Required action:
In the records below, find every line that contains "title" and list it.

Source material:

=====

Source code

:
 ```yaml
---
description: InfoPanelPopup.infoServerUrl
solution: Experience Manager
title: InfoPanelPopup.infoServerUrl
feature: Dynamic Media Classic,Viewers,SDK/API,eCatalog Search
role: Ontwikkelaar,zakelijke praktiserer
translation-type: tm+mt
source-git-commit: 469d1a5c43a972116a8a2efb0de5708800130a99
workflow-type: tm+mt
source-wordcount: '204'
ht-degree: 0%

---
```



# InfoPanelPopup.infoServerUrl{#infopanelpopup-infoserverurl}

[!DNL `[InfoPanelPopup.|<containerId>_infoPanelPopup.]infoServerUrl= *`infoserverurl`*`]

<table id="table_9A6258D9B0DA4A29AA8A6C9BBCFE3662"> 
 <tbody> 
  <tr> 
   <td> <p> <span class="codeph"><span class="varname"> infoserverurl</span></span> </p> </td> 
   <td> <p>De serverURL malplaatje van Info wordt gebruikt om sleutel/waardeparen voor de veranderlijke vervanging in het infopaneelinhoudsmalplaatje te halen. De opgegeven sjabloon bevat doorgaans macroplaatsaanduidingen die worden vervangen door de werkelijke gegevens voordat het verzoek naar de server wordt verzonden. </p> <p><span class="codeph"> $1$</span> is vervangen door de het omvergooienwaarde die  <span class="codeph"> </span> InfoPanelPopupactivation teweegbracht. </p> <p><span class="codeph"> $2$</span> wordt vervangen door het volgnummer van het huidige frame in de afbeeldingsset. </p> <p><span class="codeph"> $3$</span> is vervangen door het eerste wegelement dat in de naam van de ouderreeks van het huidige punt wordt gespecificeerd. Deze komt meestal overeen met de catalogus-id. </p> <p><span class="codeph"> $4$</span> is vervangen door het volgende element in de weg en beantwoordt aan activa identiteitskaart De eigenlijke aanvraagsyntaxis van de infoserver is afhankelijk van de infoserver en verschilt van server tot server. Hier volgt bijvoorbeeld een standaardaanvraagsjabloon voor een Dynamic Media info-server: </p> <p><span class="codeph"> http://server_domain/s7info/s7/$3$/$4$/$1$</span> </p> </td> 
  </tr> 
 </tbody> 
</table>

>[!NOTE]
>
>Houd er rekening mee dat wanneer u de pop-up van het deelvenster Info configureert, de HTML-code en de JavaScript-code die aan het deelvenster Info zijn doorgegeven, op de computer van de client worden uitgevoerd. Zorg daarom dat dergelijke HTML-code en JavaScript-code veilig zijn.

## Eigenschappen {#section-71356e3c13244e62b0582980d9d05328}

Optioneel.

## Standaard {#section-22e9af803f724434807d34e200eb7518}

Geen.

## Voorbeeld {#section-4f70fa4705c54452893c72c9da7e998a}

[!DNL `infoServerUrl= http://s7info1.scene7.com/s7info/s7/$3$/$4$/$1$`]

=====

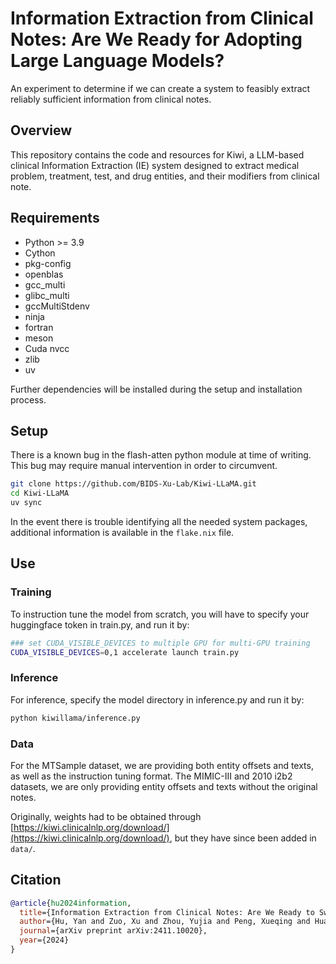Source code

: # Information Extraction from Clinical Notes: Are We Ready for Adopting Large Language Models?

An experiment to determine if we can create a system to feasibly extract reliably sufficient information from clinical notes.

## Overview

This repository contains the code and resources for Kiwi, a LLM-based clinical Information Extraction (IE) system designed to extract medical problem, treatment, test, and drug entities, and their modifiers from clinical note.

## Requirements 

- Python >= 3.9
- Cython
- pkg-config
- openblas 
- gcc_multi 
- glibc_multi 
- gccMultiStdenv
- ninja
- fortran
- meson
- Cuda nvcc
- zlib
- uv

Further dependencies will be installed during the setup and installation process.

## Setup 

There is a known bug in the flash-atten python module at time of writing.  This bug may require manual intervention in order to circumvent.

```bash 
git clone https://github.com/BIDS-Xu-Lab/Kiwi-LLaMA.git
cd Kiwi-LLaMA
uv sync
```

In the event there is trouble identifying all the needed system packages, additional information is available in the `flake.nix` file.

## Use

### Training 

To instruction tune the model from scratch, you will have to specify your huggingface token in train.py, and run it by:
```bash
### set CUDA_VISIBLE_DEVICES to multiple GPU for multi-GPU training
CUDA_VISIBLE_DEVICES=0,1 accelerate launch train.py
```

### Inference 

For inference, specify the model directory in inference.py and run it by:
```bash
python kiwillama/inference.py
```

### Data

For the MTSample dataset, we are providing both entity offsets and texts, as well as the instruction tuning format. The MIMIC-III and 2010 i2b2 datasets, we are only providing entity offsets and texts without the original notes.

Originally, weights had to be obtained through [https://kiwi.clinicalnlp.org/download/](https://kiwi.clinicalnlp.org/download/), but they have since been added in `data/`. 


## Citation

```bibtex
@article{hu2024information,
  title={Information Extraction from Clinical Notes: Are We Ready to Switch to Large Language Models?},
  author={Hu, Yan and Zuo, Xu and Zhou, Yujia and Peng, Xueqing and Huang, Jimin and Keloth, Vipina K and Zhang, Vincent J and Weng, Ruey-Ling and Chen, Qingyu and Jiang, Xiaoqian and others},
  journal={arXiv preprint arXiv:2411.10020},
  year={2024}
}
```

=====

Solved problem:
title: InfoPanelPopup.infoServerUrl
  title={Information Extraction from Clinical Notes: Are We Ready to Switch to Large Language Models?},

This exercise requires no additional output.